Earth Week offered Lehigh Valley residents the opportunity to hear two environmental experts speak, Dr. George Woodwell from the Woods Hole Research Center, and Bill McKibben, founder of 350.org.
I was fortunate to hear both.
Their work, research and message emphasize the same thing: we all need to do something to lessen the amount of carbon in our atmosphere.
For so many, that seems like a daunting task. Most of us are everyday people with jobs, families and a multitude of other responsibilities.
Isn’t a problem like this better left to the scientists? What can we do?
I believe we all have a role to play in reversing the carbon numbers.
Here are a few things you can do.
Trees, we’ve all heard this before. Planting trees will help remove carbon from the atmosphere. Do some research before you buy and plant. Is it a native tree? Will it grow too big for the space you have available? When that happens, most people want to have their trees topped.
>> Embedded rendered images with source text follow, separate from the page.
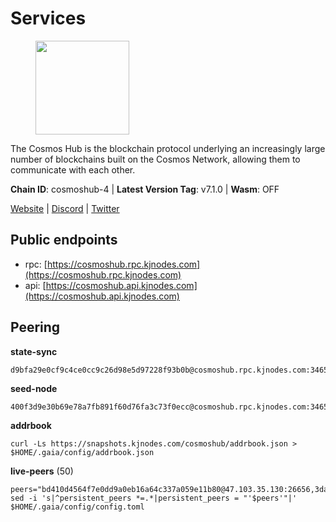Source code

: # Services

<figure><img src="https://raw.githubusercontent.com/kj89/testnet_manuals/main/pingpub/logos/cosmoshub.png" width="150" alt=""><figcaption></figcaption></figure>

The Cosmos Hub is the blockchain protocol underlying an  increasingly large number of blockchains built on the  Cosmos Network, allowing them to communicate with each other.

**Chain ID**: cosmoshub-4 | **Latest Version Tag**: v7.1.0 | **Wasm**: OFF

[Website](https://hub.cosmos.network) | [Discord](https://discord.gg/cosmosnetwork) | [Twitter](https://twitter.com/cosmoshub)


## Public endpoints

* rpc: [https://cosmoshub.rpc.kjnodes.com](https://cosmoshub.rpc.kjnodes.com)
* api: [https://cosmoshub.api.kjnodes.com](https://cosmoshub.api.kjnodes.com)

## Peering

**state-sync**

```
d9bfa29e0cf9c4ce0cc9c26d98e5d97228f93b0b@cosmoshub.rpc.kjnodes.com:34656
```

**seed-node**

```
400f3d9e30b69e78a7fb891f60d76fa3c73f0ecc@cosmoshub.rpc.kjnodes.com:34659
```

**addrbook**
```
curl -Ls https://snapshots.kjnodes.com/cosmoshub/addrbook.json > $HOME/.gaia/config/addrbook.json
```

**live-peers** (50)
```
peers="bd410d4564f7e0dd9a0eb16a64c337a059e11b80@47.103.35.130:26656,3da88430414ec9084c8983fe4d462cce655ff1f3@51.222.245.114:26656,d9bfa29e0cf9c4ce0cc9c26d98e5d97228f93b0b@65.109.88.38:34656,cd7af8aaa29bca12c575dedb77a4a1efe019e661@54.77.214.250:26656,b79e1d3a621bdafd3a8d9a49dff8f4737d0bedc9@52.73.168.104:26656,8dc4fd0007c74bdf4b7ee1e5a3ab68161cc8f845@142.132.208.213:26656,aa6f82453d0ccbb9f95a19a58f6f16ec146d1a9d@184.72.196.24:26656,c1e437f73b8889b78ea34981e7c349157ad80284@107.135.15.66:26656,ba3bacc714817218562f743178228f23678b2873@34.141.15.99:26656,dea13e7232642331360d4387b0ab106b014092d4@116.202.236.59:26656,e829d4764a5cecc44b3414777853b34407b36601@185.16.39.179:26656,e0ab6c5cc86959853f499236b8297344802ac5f4@5.161.139.201:26656,1d02b4300c6b6fd1123a20502f0b3c0ce3b73654@88.198.16.9:26656,27fd86d5799a0f668e50fd73810fe92e8ec116bd@142.132.146.166:26656,213857e741833d17275ea559bb2d0342398cec99@35.245.206.45:26656,1da54d20c7339713f1d6d28dd2117087dd33d0ca@154.53.32.78:26656,241b17dba97a2ed3c3747d12781fb86c9706e2d4@89.58.27.86:26656,344d87e04fdf04be760da5069a59d9a489b886a6@52.14.44.1:26656,7b8ab74fa7c3cc10b203b990abfc86e1a0b82a79@34.254.201.211:26656,4c46d32cbc4777c59a91a53fdadf8a3fa362036e@116.202.10.68:26656,d35f08a60aeb2729d07e92e778b4c6f83379092e@18.138.160.68:26656,56783b7e98eed68ec8af791248154f3cc53056d1@34.159.35.95:26656,dd53fa5cfb6a604feb80860d47506d0dd84baa12@142.132.210.234:26656,f9243f02b606fee1c3ecbccc2056bcf303732800@198.244.179.141:26656,67685d93f2256caa7a2d53e3a104f9e437c3d247@95.216.114.244:26656,84cc83cd09a974a234a3fdb5bb4fd46fd856f8ec@142.132.135.239:26656,64ad50c898215f0362dc77db70ef161ea38bf02c@54.91.151.89:26656,222385f3ce7f55f9c01c23f2ee340ed9548b18fa@35.222.169.98:26656,a09ed43e09f773e39855dc5d8b6a220eff4cb947@204.16.241.207:26656,1be2bc01d01005833c538dedf11b23207cbb43f1@34.168.1.110:26656,c03593feca52899e9cc38ae0fed671fb96ab0bba@52.203.105.100:26656,10e3acd4baeb6cba8881d75a0bde04b5526b39ce@3.217.133.209:26656,202c5f5103cb9fbdc4f2e9de0f34d1c14a795135@209.182.238.232:26656,32bdba6ced12cdf2e534566e6c3d66ee2f7ef494@84.244.95.229:26656,d9dbd30f7e9ae99dc05645f48f4637c2f4a14645@34.107.9.71:26656,5b4529df65f9c1006d51472a827f1deb23825ba2@167.235.34.35:14656,f1b16c603f3a0e59f0ce5179dc80f549a7ecd0e2@35.243.152.148:26656,803abd0b6b0478ab7f7e38dbda89902ca67f8778@65.21.90.137:11956,762175c3ae976cc93d28a151a8551c1a0018f32d@20.48.28.69:26656,6f473f7156b9e0a460f5ab9d5b8bba2412058974@93.159.134.156:36656,322efd4fdc72a189a2fc8b2b597927831df2bbed@128.0.51.9:26656,5f48aeb3343f1df87a1c07429f66286c95b7e0b5@54.164.190.216:26656,49469964d46155511be3f7b240856ebb15c1d1d2@34.91.103.185:26656,44594a57ce538a21f8558bcb1c9ce560ad879e3e@15.235.114.84:26656,05eb7aa1fd8251ed7a650c13da406df022b298b6@195.201.56.108:26656,93ad5f0c701775b93704ea947fe13a815f67d736@122.235.233.116:26656,aec2d07a5b466ab8c197ba8c1a266a7f86778ff8@34.252.15.54:26656,51c49b57b371e3645de715e0034236a8bd61965e@35.234.21.2:26656,ea1779f3c46730e98727fbc0499ba45b31a40ce0@95.216.16.205:14956,db7850e8e9bef0568904b7d5bcaec813e8e3d295@34.27.227.166:26656"
sed -i 's|^persistent_peers *=.*|persistent_peers = "'$peers'"|' $HOME/.gaia/config/config.toml
```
Don’t do it. Why not? You’ve removed the structural branches with the leaves that help clean the air and the tree will struggle to stay alive. It will send out many weak branches quickly to try and compensate for the loss. The tree is weaker and less healthy.
Let’s suppose you’ve chosen the right tree for your space. Will the tree shade the south or west side of your home to help cool it in the summer, and when it’s leaves fall, warm that area of your home in the winter?
If so, you now have the benefits of passive cooling and solar heat gain. (You probably thought all solar was too expensive.)
Planting evergreen trees near your home can help block the cold northwest winds in winter.
Your home will now be warmer and the evergreen will provide coolness in the summer.
By planting a tree, you’ve reduced carbon in the air and reduced the amount of fossil fuel you need to heat and cool your home. That’s a win-win.
To be sure, we will all need to do more and this is just one simple example.
What else can you come up with? There are 365 days in one year. If we all did one earth friendly action each day, imagine the difference we can all make.
Editor’s note: Marie North of South Whitehall Township, is a certified sustainable building advisor.